Später hat sich der Clan zu einer spiritistischen
Sitzung getroffen und
versucht mit der Mutter im Jenseits Kontakt
aufzunehmen. "Ich weiß nicht, ob
wir wirklich mit ihr kommuniziert haben", sagte Ralph
Fiennes einmal dazu in
einem Interview mit "Vanity Fair", "aber solange man
mir nicht das Gegenteil
beweist, glaube ich daran. Ich denke, dass es nach dem
Tod noch eine andere
Welt gibt, dass das Leben nicht einfach so vorbei ist.
Es gibt Momente, in
denen ich nervös, ängstlich oder sehr betroffen bin.
Und dann habe ich
plötzlich das Gefühl, dass meine Mutter mir ganz nahe
ist. Und ich fühle
mich besser".
In zahlreich erschienenen Nachrufen wurde Jini in
erster Linie als eine Frau
und Mutter gewürdigt, "die viel zu geben hatte - und
alle in ihrem Umfeld mit
Liebe beschenkte." Auf ihre Fähigkeiten als
Schriftstellerin ging man jedoch
kaum ein. Erst am 10. April. 1997, über drei Jahre
nach ihrem Tod, wurde
Blood Ties veröffentlicht. Dass die Fiennes-Kinder
dabei halfen, das neue
Buch bekannt zu machen, war für sie ganz
selbstverständlich. Sie tourten mit
"Blood Ties" durch britische Buchhandlungen, lasen
daraus vor.
Auch nach dem Tod der Mutter halten die Kinder
zusammen. Jedes Weihnachtsfest
und die Geburtstage verbringen sie gemeinsam. "Wir
würden uns wahrscheinlich
viel öfter sehen", sagt Joseph. "Aber wir sind nun mal
im Filmbusiness viel
unterwegs."
Klingt fast zu ideal, um wahr zu sein. Gibt es nicht
auch mal Verstimmungen?
Joseph reagiert zum Beispiel ausgesprochen sauer, wenn
Filmagenten nur wegen
seines Nachnamens an ihm interessiert sind. Stört es
ihn eigentlich, wenn er
mit seinem berühmteren Bruder verglichen wird?

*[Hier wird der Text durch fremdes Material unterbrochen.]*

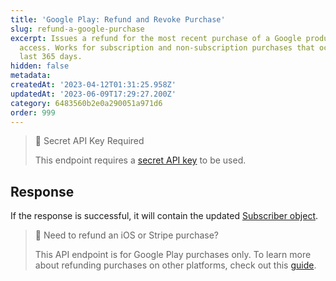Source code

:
 ```yaml
---
title: 'Google Play: Refund and Revoke Purchase'
slug: refund-a-google-purchase
excerpt: Issues a refund for the most recent purchase of a Google product and revokes
  access. Works for subscription and non-subscription purchases that occurred in the
  last 365 days.
hidden: false
metadata: 
createdAt: '2023-04-12T01:31:25.958Z'
updatedAt: '2023-06-09T17:29:27.200Z'
category: 6483560b2e0a290051a971d6
order: 999
---
```

> 🚧 Secret API Key Required
> 
> This endpoint requires a [secret API key](doc:authentication) to be used.

## Response

If the response is successful, it will contain the updated [Subscriber object](ref:subscribers#the-subscriber-object).

> 📘 Need to refund an iOS or Stripe purchase?
> 
> This API endpoint is for Google Play purchases only. To learn more about refunding purchases on other platforms, check out this [guide](doc:managing-subscriptions#refunding-purchases).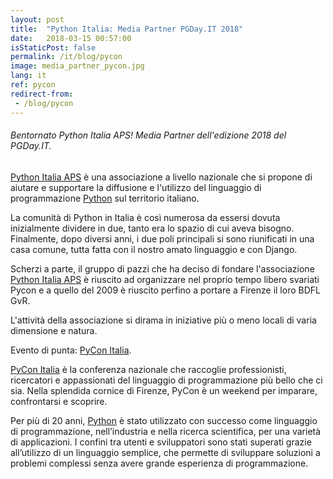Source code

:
 ```yaml
---
layout: post
title:  "Python Italia: Media Partner PGDay.IT 2018"
date:   2018-03-15 00:57:00
isStaticPost: false
permalink: /it/blog/pycon
image: media_partner_pycon.jpg
lang: it
ref: pycon
redirect-from:
 - /blog/pycon
---
```


<h6>Bentornato Python Italia APS! Media Partner dell'edizione 2018 del PGDay.IT.</h6>

[Python Italia APS](https://www.python.it/comunita/) è una associazione a livello nazionale che si propone di aiutare e supportare la diffusione e l'utilizzo del linguaggio di programmazione [Python](https://www.python.it/) sul territorio italiano.

La comunità di Python in Italia è così numerosa da essersi dovuta inizialmente dividere in due, tanto era lo spazio di cui aveva bisogno. Finalmente, dopo diversi anni, i due poli principali si sono riunificati in una casa comune, tutta fatta con il nostro amato linguaggio e con Django.

Scherzi a parte, il gruppo di pazzi che ha deciso di fondare l'associazione [Python Italia APS](https://www.python.it/comunita/) è riuscito ad organizzare nel proprio tempo libero svariati Pycon e a quello del 2009 è riuscito perfino a portare a Firenze il loro BDFL GvR.

L'attività della associazione si dirama in iniziative più o meno locali di varia dimensione e natura.

Evento di punta: [PyCon Italia](https://www.pycon.it/it/).

[PyCon Italia](https://www.pycon.it/it/) è la conferenza nazionale che raccoglie professionisti, ricercatori e appassionati del linguaggio di programmazione più bello che ci sia. Nella splendida cornice di Firenze, PyCon è un weekend per imparare, confrontarsi e scoprire.

Per più di 20 anni, [Python](https://www.python.it/) è stato utilizzato con successo come linguaggio di programmazione, nell’industria e nella ricerca scientifica, per una varietà di applicazioni. I confini tra utenti e sviluppatori sono stati superati grazie all’utilizzo di un linguaggio semplice, che permette di sviluppare soluzioni a problemi complessi senza avere grande esperienza di programmazione.

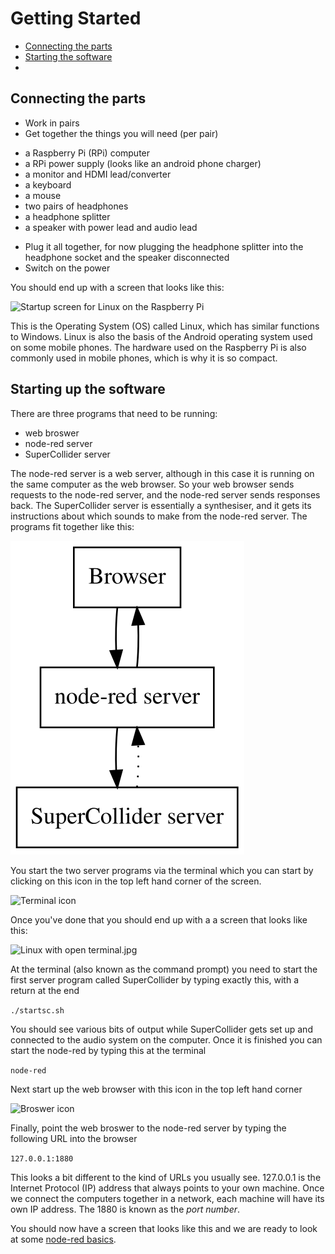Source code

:# Getting Started

* [Connecting the parts](#connecting)
* [Starting the software](#starting)
*

## <a name='connecting'></a>Connecting the parts

* Work in pairs
* Get together the things you will need (per pair)
- a Raspberry Pi (RPi) computer
- a RPi power supply (looks like an android phone charger)
- a monitor and HDMI lead/converter
- a keyboard
- a mouse
- two pairs of headphones
- a headphone splitter
- a speaker with power lead and audio lead
* Plug it all together, for now plugging the headphone splitter into the headphone socket and the speaker disconnected
* Switch on the power

You should end up with a screen that looks like this:

![Startup screen for Linux on the Raspberry Pi](linuxstartup.jpg)

This is the Operating System (OS) called Linux, which has similar functions to Windows. Linux is also the basis of the Android operating system used on some mobile phones. The hardware used on the Raspberry Pi is also commonly used in mobile phones, which is why it is so compact.

## <a name="starting"></a>Starting up the software

There are three programs that need to be running:

* web broswer
* node-red server
* SuperCollider server

The node-red server is a web server, although in this case it is running on the same computer as the web browser. So your web browser sends requests to the node-red server, and the node-red server sends responses back. The SuperCollider server is essentially a synthesiser, and it gets its instructions about which sounds to make from the node-red server. The programs fit together like this:

![Communication between the programs](programs.svg)


You start the two server programs via the terminal which you can start by clicking on this icon in the top left hand corner of the screen.

![Terminal icon](terminalicon.jpg)

Once you've done that you should end up with a a screen that looks like this:

![Linux with open terminal.jpg](linuxterminal.jpg)

At the terminal (also known as the command prompt) you need to start the first server program called SuperCollider by typing exactly this, with a return at the end

```./startsc.sh```

You should see various bits of output while SuperCollider gets set up and connected to the audio system on the computer. Once it is finished you can start the node-red by typing this at the terminal

```node-red```

Next start up the web browser with this icon in the top left hand corner

![Broswer icon](browsericon.png)

Finally, point the web broswer to the node-red server by typing the following URL into the browser

```127.0.0.1:1880```

This looks a bit different to the kind of URLs you usually see. 127.0.0.1 is the Internet Protocol (IP) address that always points to your own machine. Once we connect the computers together in a network, each machine will have its own IP address. The 1880 is known as the _port number_.

You should now have a screen that looks like this and we are ready to look at some [node-red basics](node-red-basics).



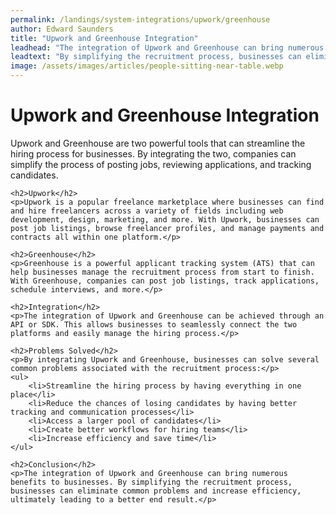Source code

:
 ```yaml
---
permalink: /landings/system-integrations/upwork/greenhouse
author: Edward Saunders
title: "Upwork and Greenhouse Integration"
leadhead: "The integration of Upwork and Greenhouse can bring numerous benefits to businesses"
leadtext: "By simplifying the recruitment process, businesses can eliminate common problems and increase efficiency, ultimately leading to a better end result."
image: /assets/images/articles/people-sitting-near-table.webp
---
```

<div class="arttext">	<h1>Upwork and Greenhouse Integration</h1>
	<p>Upwork and Greenhouse are two powerful tools that can streamline the hiring process for businesses. By integrating the two, companies can simplify the process of posting jobs, reviewing applications, and tracking candidates.</p>
	
	<h2>Upwork</h2>
	<p>Upwork is a popular freelance marketplace where businesses can find and hire freelancers across a variety of fields including web development, design, marketing, and more. With Upwork, businesses can post job listings, browse freelancer profiles, and manage payments and contracts all within one platform.</p>
	
	<h2>Greenhouse</h2>
	<p>Greenhouse is a powerful applicant tracking system (ATS) that can help businesses manage the recruitment process from start to finish. With Greenhouse, companies can post job listings, track applications, schedule interviews, and more.</p>
	
	<h2>Integration</h2>
	<p>The integration of Upwork and Greenhouse can be achieved through an API or SDK. This allows businesses to seamlessly connect the two platforms and easily manage the hiring process.</p>
	
	<h2>Problems Solved</h2>
	<p>By integrating Upwork and Greenhouse, businesses can solve several common problems associated with the recruitment process:</p>
	<ul>
		<li>Streamline the hiring process by having everything in one place</li>
		<li>Reduce the chances of losing candidates by having better tracking and communication processes</li>
		<li>Access a larger pool of candidates</li>
		<li>Create better workflows for hiring teams</li>
		<li>Increase efficiency and save time</li>
	</ul>
	
	<h2>Conclusion</h2>
	<p>The integration of Upwork and Greenhouse can bring numerous benefits to businesses. By simplifying the recruitment process, businesses can eliminate common problems and increase efficiency, ultimately leading to a better end result.</p>
</div>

"Es beeinflusst mich nicht, weil wir beide
grundverschieden sind. Früher
hatte ich aber schon ein bisschen Angst. Ich habe
immer gedacht: 'Big brother
is watching you' - hoffentlich machst du jetzt keinen
Mist. Das wäre einfach
peinlich für Ralph - und die Familie."